Syndromes/Craniofacial Anomalies
Oral Manifestations in a Patient with Rett Syndrome
Nicole Piening, DDS
Resident
Case Western Reserve University — UH Rainbow Babies and Children’s Hospital, Cleveland, OH
Case Western Reserve University
Cleveland, Ohio, United States
Maria Botros, DDS
Assistant Professor
Case Western Reserve University - Rainbow Babies and Children's Hospital
Case Western Reserve University
Gerald Ferretti, DDS
Pediatric dentistry Chair
Case Western Reserve University - Rainbow Babies and Children's Hospital
cleveland, Ohio, United States
Ying An, DDS PhD
Case Western Reserve University — UH Rainbow Babies and Children’s Hospital, Cleveland, OH
Margaret Elaine Ferretti, DMD
Program Director
Case Western Reserve University- University Hospitals Rainbow Babies and Children's
Rainbow Babies and Children's Hospitals, Case Western Reserve University
Cleveland, Ohio, United States
Margaret Elaine Ferretti, DMD
Program Director
Case Western Reserve University- University Hospitals Rainbow Babies and Children's
Rainbow Babies and Children's Hospitals, Case Western Reserve University
Cleveland, Ohio, United States
Rett Syndrome is a neurological and developmental disorder that primarily affects females and disrupts normal brain development. It leads to a loss of motor skills and language. Typically, babies with Rett syndrome develop normally during the first 6-9 months, after which they begin to lose previously acquired abilities, such as crawling, walking, and communicating. Oral manifestations of Rett Syndrome can include a high palate, anterior open bite, bruxism, gingivitis, periodontitis, gingival hyperplasia, xerostomia, glossitis, erythema multiforme, and delayed eruption of teeth. Among these, bruxism is the most common oral finding, often attributed to medications used in treatment.
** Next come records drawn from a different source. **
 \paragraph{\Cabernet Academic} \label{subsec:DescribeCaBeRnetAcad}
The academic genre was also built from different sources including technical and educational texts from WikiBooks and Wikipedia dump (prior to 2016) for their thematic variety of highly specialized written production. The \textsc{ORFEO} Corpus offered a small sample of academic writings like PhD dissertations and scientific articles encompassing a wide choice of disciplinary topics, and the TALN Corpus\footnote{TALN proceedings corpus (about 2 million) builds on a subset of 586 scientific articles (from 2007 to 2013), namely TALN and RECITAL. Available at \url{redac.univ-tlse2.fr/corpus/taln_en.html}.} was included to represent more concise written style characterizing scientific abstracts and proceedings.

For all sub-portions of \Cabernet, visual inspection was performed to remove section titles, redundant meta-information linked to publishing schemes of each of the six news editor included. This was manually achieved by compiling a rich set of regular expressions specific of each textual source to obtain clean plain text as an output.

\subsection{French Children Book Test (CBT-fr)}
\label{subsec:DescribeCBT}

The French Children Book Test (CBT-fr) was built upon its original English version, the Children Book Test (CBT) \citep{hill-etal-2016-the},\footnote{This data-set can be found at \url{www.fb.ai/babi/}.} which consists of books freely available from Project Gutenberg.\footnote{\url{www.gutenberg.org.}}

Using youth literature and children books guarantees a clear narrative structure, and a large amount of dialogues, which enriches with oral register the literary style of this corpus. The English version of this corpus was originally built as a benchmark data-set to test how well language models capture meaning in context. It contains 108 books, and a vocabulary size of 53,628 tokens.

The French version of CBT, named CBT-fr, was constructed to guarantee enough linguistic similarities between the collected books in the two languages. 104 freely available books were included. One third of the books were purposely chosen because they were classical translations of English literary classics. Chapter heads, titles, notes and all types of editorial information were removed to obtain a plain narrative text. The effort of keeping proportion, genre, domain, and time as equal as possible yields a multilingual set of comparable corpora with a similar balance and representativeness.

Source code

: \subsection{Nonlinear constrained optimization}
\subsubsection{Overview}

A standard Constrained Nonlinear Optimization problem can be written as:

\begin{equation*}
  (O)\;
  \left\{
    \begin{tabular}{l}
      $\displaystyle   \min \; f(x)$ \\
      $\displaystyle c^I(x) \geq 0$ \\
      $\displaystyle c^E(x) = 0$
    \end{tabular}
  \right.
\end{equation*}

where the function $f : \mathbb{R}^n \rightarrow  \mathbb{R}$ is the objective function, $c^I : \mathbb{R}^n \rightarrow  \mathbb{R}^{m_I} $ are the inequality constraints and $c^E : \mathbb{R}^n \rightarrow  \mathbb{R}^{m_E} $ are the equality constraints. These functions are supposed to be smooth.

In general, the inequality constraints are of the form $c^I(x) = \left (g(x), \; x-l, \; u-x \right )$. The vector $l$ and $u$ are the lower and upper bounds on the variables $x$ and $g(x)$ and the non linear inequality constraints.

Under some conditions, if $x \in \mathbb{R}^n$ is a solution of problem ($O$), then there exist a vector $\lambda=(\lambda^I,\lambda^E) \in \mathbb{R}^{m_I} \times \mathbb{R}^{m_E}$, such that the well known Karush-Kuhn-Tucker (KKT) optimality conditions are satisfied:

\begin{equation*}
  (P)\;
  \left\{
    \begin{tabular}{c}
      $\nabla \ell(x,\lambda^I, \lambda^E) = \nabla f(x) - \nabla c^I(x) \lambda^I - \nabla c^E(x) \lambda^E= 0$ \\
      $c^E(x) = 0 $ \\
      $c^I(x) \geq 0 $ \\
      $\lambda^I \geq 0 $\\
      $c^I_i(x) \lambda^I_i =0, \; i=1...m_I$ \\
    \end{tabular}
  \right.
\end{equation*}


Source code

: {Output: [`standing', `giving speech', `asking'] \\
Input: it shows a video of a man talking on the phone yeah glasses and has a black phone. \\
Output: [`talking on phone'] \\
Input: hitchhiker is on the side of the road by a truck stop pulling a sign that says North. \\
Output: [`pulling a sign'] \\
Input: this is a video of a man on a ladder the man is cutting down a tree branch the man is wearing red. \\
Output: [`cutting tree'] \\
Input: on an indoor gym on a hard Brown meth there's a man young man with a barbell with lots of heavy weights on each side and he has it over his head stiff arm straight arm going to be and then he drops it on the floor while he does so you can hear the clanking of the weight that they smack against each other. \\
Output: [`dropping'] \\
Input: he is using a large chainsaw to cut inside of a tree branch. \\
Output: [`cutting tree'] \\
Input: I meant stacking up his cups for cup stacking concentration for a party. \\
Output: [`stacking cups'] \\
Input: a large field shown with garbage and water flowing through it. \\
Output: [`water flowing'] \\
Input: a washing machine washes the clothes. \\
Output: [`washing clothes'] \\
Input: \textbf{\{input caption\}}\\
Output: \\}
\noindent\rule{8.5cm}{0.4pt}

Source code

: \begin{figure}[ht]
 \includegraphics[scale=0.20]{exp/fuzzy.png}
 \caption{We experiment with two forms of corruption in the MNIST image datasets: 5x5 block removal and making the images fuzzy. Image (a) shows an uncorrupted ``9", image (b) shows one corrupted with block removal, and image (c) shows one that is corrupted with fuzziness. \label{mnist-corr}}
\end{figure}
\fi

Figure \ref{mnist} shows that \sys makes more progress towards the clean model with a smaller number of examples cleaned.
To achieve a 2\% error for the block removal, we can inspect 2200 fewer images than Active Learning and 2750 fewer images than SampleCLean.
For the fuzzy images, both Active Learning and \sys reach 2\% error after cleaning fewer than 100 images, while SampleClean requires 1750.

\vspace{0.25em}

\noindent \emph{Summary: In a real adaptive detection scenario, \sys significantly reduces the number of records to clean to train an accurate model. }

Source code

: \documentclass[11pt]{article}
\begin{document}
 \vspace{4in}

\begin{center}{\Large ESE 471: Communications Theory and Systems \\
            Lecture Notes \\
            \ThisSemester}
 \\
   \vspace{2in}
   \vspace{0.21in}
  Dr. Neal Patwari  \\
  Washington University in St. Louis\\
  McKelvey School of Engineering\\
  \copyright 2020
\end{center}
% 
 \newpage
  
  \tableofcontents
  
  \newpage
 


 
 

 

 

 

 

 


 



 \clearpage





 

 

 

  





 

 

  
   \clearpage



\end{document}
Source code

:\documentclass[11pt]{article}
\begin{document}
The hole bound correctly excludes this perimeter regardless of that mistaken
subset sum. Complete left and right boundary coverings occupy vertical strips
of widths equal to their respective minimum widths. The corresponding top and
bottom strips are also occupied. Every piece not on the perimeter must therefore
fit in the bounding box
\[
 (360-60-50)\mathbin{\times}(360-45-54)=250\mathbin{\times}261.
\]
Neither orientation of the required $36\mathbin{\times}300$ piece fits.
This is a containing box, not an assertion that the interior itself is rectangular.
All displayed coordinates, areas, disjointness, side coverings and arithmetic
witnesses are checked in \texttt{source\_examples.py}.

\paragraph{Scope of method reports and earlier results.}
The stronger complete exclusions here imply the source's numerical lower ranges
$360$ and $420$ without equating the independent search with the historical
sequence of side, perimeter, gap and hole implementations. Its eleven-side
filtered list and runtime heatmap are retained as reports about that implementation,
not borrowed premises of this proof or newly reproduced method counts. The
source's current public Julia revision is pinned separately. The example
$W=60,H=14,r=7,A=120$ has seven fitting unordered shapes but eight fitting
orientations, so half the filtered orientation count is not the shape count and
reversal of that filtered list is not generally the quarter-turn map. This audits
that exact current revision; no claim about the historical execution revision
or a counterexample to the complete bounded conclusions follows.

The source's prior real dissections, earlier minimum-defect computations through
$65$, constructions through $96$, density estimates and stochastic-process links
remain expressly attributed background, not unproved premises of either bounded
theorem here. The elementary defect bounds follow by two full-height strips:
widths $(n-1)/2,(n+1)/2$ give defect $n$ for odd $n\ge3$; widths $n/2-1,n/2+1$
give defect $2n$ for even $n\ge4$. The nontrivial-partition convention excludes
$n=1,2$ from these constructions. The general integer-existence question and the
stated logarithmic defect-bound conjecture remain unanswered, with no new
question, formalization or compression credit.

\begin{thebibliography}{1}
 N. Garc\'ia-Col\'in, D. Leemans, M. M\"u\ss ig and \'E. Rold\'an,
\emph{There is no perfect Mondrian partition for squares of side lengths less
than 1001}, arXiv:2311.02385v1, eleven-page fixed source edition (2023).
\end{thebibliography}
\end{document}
This presentation focuses on a 15-year-old patient with Rett Syndrome who exhibits delayed eruption of permanent teeth. The patient was originally referred for a dental consultation with a chief complaint of delayed tooth eruption. Upon comprehensive clinical and radiographic examinations, it was found that the patient has generalized unerupted permanent teeth, with most primary teeth still present. Additionally, the permanent teeth exhibited fully formed roots but displayed an abnormal eruption pattern. Generalized delayed unerupted permanent teeth can be an indicator for endocrine imbalance such as: hypothyroidism, hypoparathyroidism, or growth hormone deficiency, which are not uncommon in such cases. This patient’s endocrinologist has concerns about the patient’s small statue and failure to thrive as well. This report aims to explore the dental findings associated with Rett Syndrome and how these oral manifestations may serve as early indicators of systemic issues that the patient may not be aware of.